Dataset content
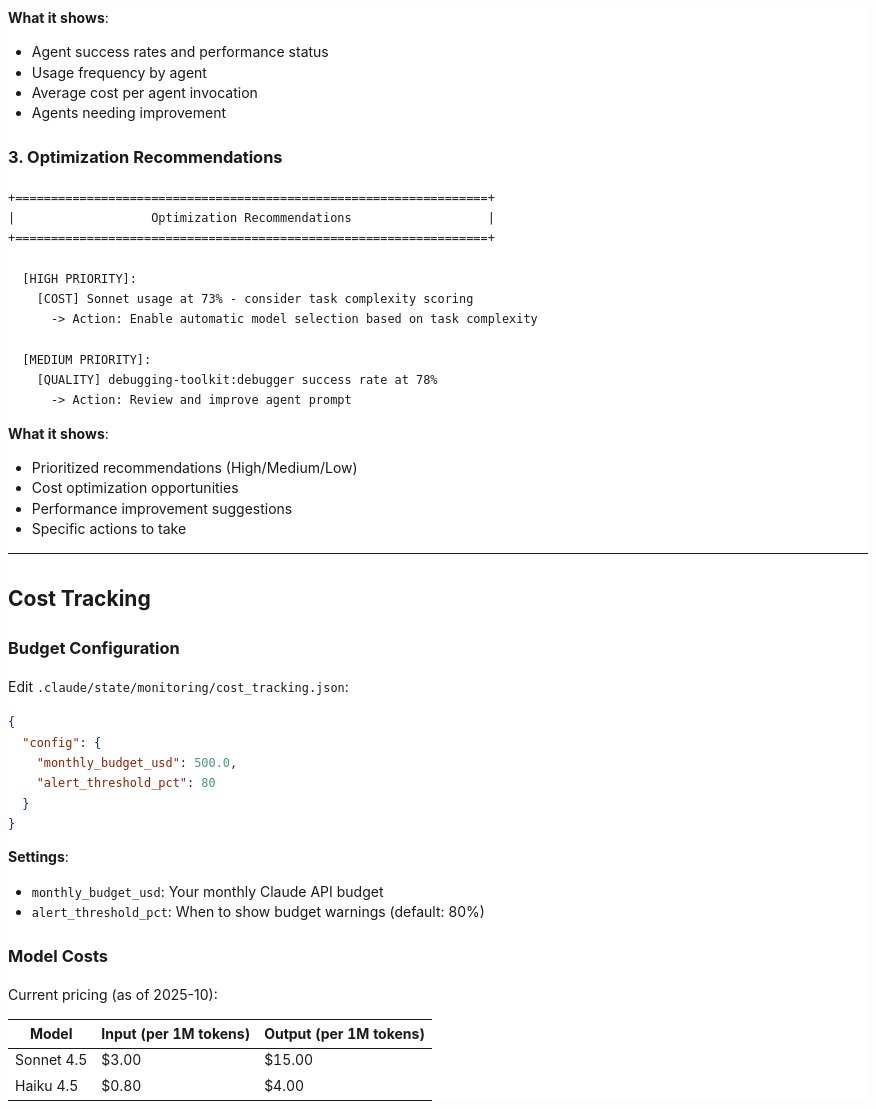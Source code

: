 **What it shows**:
- Agent success rates and performance status
- Usage frequency by agent
- Average cost per agent invocation
- Agents needing improvement

### 3. Optimization Recommendations

```
+==================================================================+
|                   Optimization Recommendations                   |
+==================================================================+

  [HIGH PRIORITY]:
    [COST] Sonnet usage at 73% - consider task complexity scoring
      -> Action: Enable automatic model selection based on task complexity

  [MEDIUM PRIORITY]:
    [QUALITY] debugging-toolkit:debugger success rate at 78%
      -> Action: Review and improve agent prompt
```

**What it shows**:
- Prioritized recommendations (High/Medium/Low)
- Cost optimization opportunities
- Performance improvement suggestions
- Specific actions to take

---

## Cost Tracking

### Budget Configuration

Edit `.claude/state/monitoring/cost_tracking.json`:

```json
{
  "config": {
    "monthly_budget_usd": 500.0,
    "alert_threshold_pct": 80
  }
}
```

**Settings**:
- `monthly_budget_usd`: Your monthly Claude API budget
- `alert_threshold_pct`: When to show budget warnings (default: 80%)

### Model Costs

Current pricing (as of 2025-10):

| Model | Input (per 1M tokens) | Output (per 1M tokens) |
|-------|----------------------|------------------------|
| Sonnet 4.5 | $3.00 | $15.00 |
| Haiku 4.5 | $0.80 | $4.00 |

Exercise description
Copy whichever lines in the listing above contain the word "Sonnet".

Result of this exercise
    [COST] Sonnet usage at 73% - consider task complexity scoring
| Sonnet 4.5 | $3.00 | $15.00 |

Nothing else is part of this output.